Well my birthday just passed and I opened his gift. He’s always gotten me things like candy, cat toys and other small things. I never cared because he’d get my favourite candy or something. But, this year he gave me socks. I HATE socks. Like seriously hate them. Like how some women hate bras? That’s me with socks. They’re these thick woolly things- Id never wear them. Ever. They’re the kind of socks I complain about (believe me I whine about my socks- it’s not like he didn’t know) I just feel hurt. It’s like he didn’t even think about me when he got me a gift.

He goes on and on about how people should get thoughtful gifts. He praises people for thoughtful gifts they’ve given him. Now thinking back, he’s never done that with mine. I honestly don’t remember him ever saying thank you. Not even for cookies. He could’ve bought me anything- candy, a card, whatever. It could’ve been homemade or even taking me to dinner (and not even an expensive dinner). Honestly I’d prefer just a simple ‘Happy Birthday’ over socks.

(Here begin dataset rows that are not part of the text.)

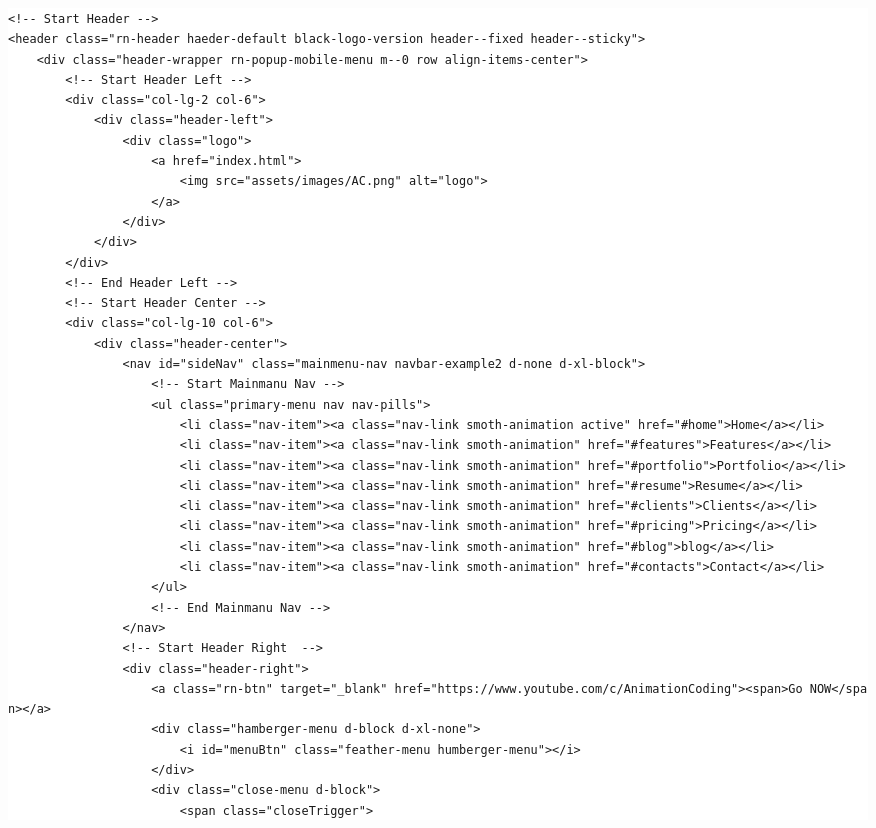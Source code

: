 <!DOCTYPE html>
<html lang="en">


<head>
    <meta charset="utf-8">
    <meta http-equiv="x-ua-compatible" content="ie=edge">
    <title>Personal Portfolio</title>
    <meta name="robots" content="noindex, follow" />
    <meta name="description" content="">
    <meta name="viewport" content="width=device-width, initial-scale=1, shrink-to-fit=no">
    <!-- CSS 
    ============================================ -->
    <link rel="stylesheet" href="assets/css/vendor/bootstrap.min.css">
    <link rel="stylesheet" href="assets/css/vendor/slick.css">
    <link rel="stylesheet" href="assets/css/vendor/slick-theme.css">
    <link rel="stylesheet" href="assets/css/vendor/aos.css">
    <link rel="stylesheet" href="assets/css/plugins/feature.css">
    <!-- Style css -->
    <link rel="stylesheet" href="assets/css/style.css">
</head>

<body class="template-color-1 spybody" data-spy="scroll" data-target=".navbar-example2" data-offset="70">

    <!-- Start Header -->
    <header class="rn-header haeder-default black-logo-version header--fixed header--sticky">
        <div class="header-wrapper rn-popup-mobile-menu m--0 row align-items-center">
            <!-- Start Header Left -->
            <div class="col-lg-2 col-6">
                <div class="header-left">
                    <div class="logo">
                        <a href="index.html">
                            <img src="assets/images/AC.png" alt="logo">
                        </a>
                    </div>
                </div>
            </div>
            <!-- End Header Left -->
            <!-- Start Header Center -->
            <div class="col-lg-10 col-6">
                <div class="header-center">
                    <nav id="sideNav" class="mainmenu-nav navbar-example2 d-none d-xl-block">
                        <!-- Start Mainmanu Nav -->
                        <ul class="primary-menu nav nav-pills">
                            <li class="nav-item"><a class="nav-link smoth-animation active" href="#home">Home</a></li>
                            <li class="nav-item"><a class="nav-link smoth-animation" href="#features">Features</a></li>
                            <li class="nav-item"><a class="nav-link smoth-animation" href="#portfolio">Portfolio</a></li>
                            <li class="nav-item"><a class="nav-link smoth-animation" href="#resume">Resume</a></li>
                            <li class="nav-item"><a class="nav-link smoth-animation" href="#clients">Clients</a></li>
                            <li class="nav-item"><a class="nav-link smoth-animation" href="#pricing">Pricing</a></li>
                            <li class="nav-item"><a class="nav-link smoth-animation" href="#blog">blog</a></li>
                            <li class="nav-item"><a class="nav-link smoth-animation" href="#contacts">Contact</a></li>
                        </ul>
                        <!-- End Mainmanu Nav -->
                    </nav>
                    <!-- Start Header Right  -->
                    <div class="header-right">
                        <a class="rn-btn" target="_blank" href="https://www.youtube.com/c/AnimationCoding"><span>Go NOW</span></a>
                        <div class="hamberger-menu d-block d-xl-none">
                            <i id="menuBtn" class="feather-menu humberger-menu"></i>
                        </div>
                        <div class="close-menu d-block">
                            <span class="closeTrigger">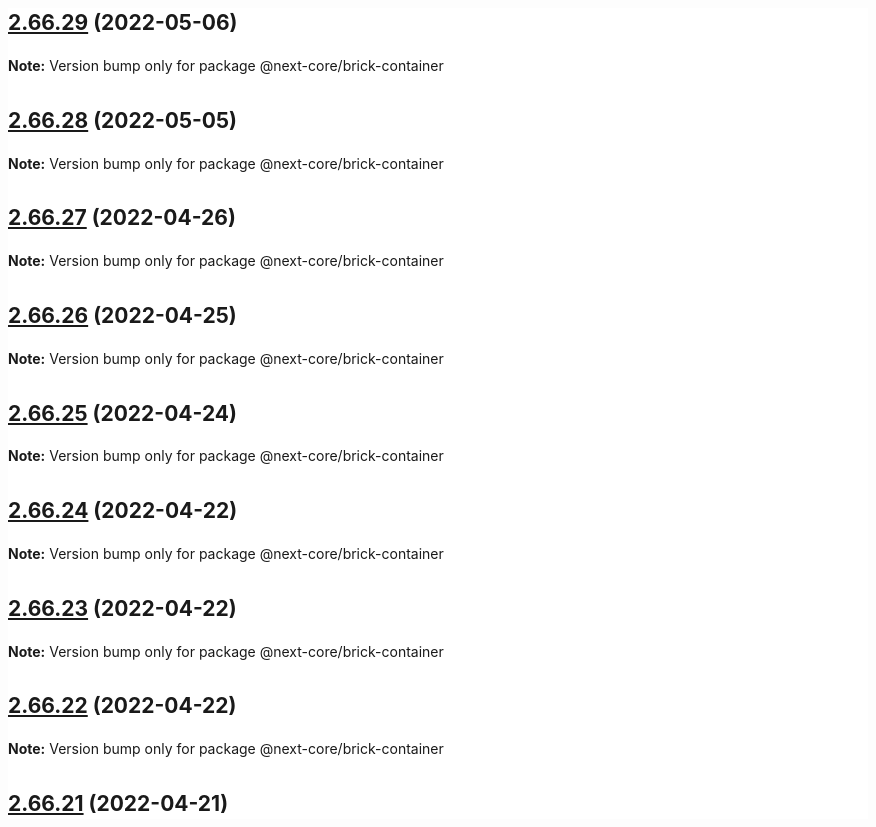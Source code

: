 ## [2.66.29](https://github.com/easyops-cn/next-core/compare/@next-core/brick-container@2.66.28...@next-core/brick-container@2.66.29) (2022-05-06)

**Note:** Version bump only for package @next-core/brick-container

## [2.66.28](https://github.com/easyops-cn/next-core/compare/@next-core/brick-container@2.66.27...@next-core/brick-container@2.66.28) (2022-05-05)

**Note:** Version bump only for package @next-core/brick-container

## [2.66.27](https://github.com/easyops-cn/next-core/compare/@next-core/brick-container@2.66.26...@next-core/brick-container@2.66.27) (2022-04-26)

**Note:** Version bump only for package @next-core/brick-container

## [2.66.26](https://github.com/easyops-cn/next-core/compare/@next-core/brick-container@2.66.25...@next-core/brick-container@2.66.26) (2022-04-25)

**Note:** Version bump only for package @next-core/brick-container

## [2.66.25](https://github.com/easyops-cn/next-core/compare/@next-core/brick-container@2.66.24...@next-core/brick-container@2.66.25) (2022-04-24)

**Note:** Version bump only for package @next-core/brick-container

## [2.66.24](https://github.com/easyops-cn/next-core/compare/@next-core/brick-container@2.66.23...@next-core/brick-container@2.66.24) (2022-04-22)

**Note:** Version bump only for package @next-core/brick-container

## [2.66.23](https://github.com/easyops-cn/next-core/compare/@next-core/brick-container@2.66.22...@next-core/brick-container@2.66.23) (2022-04-22)

**Note:** Version bump only for package @next-core/brick-container

## [2.66.22](https://github.com/easyops-cn/next-core/compare/@next-core/brick-container@2.66.21...@next-core/brick-container@2.66.22) (2022-04-22)

**Note:** Version bump only for package @next-core/brick-container

## [2.66.21](https://github.com/easyops-cn/next-core/compare/@next-core/brick-container@2.66.20...@next-core/brick-container@2.66.21) (2022-04-21)

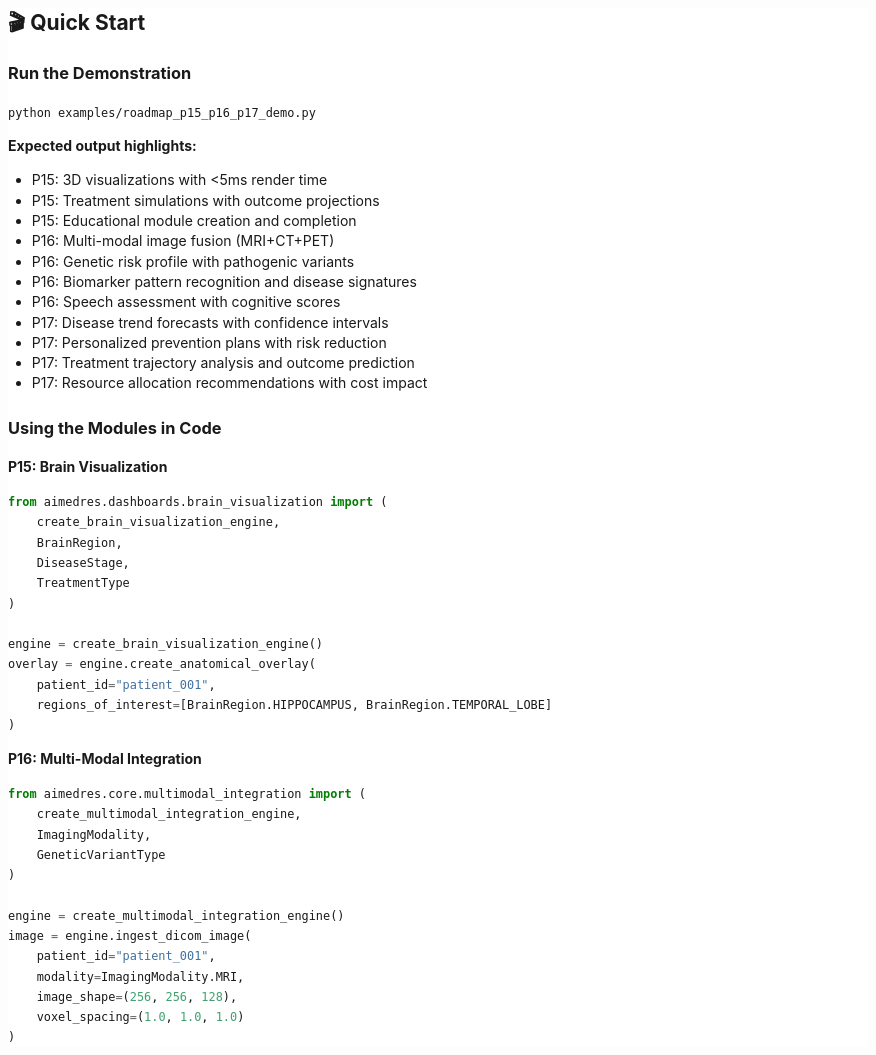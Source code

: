 ## 🎬 Quick Start

### Run the Demonstration

```bash
python examples/roadmap_p15_p16_p17_demo.py
```

**Expected output highlights:**
- P15: 3D visualizations with <5ms render time
- P15: Treatment simulations with outcome projections
- P15: Educational module creation and completion
- P16: Multi-modal image fusion (MRI+CT+PET)
- P16: Genetic risk profile with pathogenic variants
- P16: Biomarker pattern recognition and disease signatures
- P16: Speech assessment with cognitive scores
- P17: Disease trend forecasts with confidence intervals
- P17: Personalized prevention plans with risk reduction
- P17: Treatment trajectory analysis and outcome prediction
- P17: Resource allocation recommendations with cost impact

### Using the Modules in Code

**P15: Brain Visualization**
```python
from aimedres.dashboards.brain_visualization import (
    create_brain_visualization_engine,
    BrainRegion,
    DiseaseStage,
    TreatmentType
)

engine = create_brain_visualization_engine()
overlay = engine.create_anatomical_overlay(
    patient_id="patient_001",
    regions_of_interest=[BrainRegion.HIPPOCAMPUS, BrainRegion.TEMPORAL_LOBE]
)
```

**P16: Multi-Modal Integration**
```python
from aimedres.core.multimodal_integration import (
    create_multimodal_integration_engine,
    ImagingModality,
    GeneticVariantType
)

engine = create_multimodal_integration_engine()
image = engine.ingest_dicom_image(
    patient_id="patient_001",
    modality=ImagingModality.MRI,
    image_shape=(256, 256, 128),
    voxel_spacing=(1.0, 1.0, 1.0)
)
```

But, it was something I hate which to me feels like he doesn’t care. I feel so unappreciated. Like no matter what gift I give it’s not worthy of a thank you and I don’t even deserve a gift that I’d like.

Am I wrong for feeling hurt that he’d buy me a gift I can’t stand? I was taught to say thank you for every gift you get and to always buy a gift with that persons interests in mind. Is it wrong to expect the same?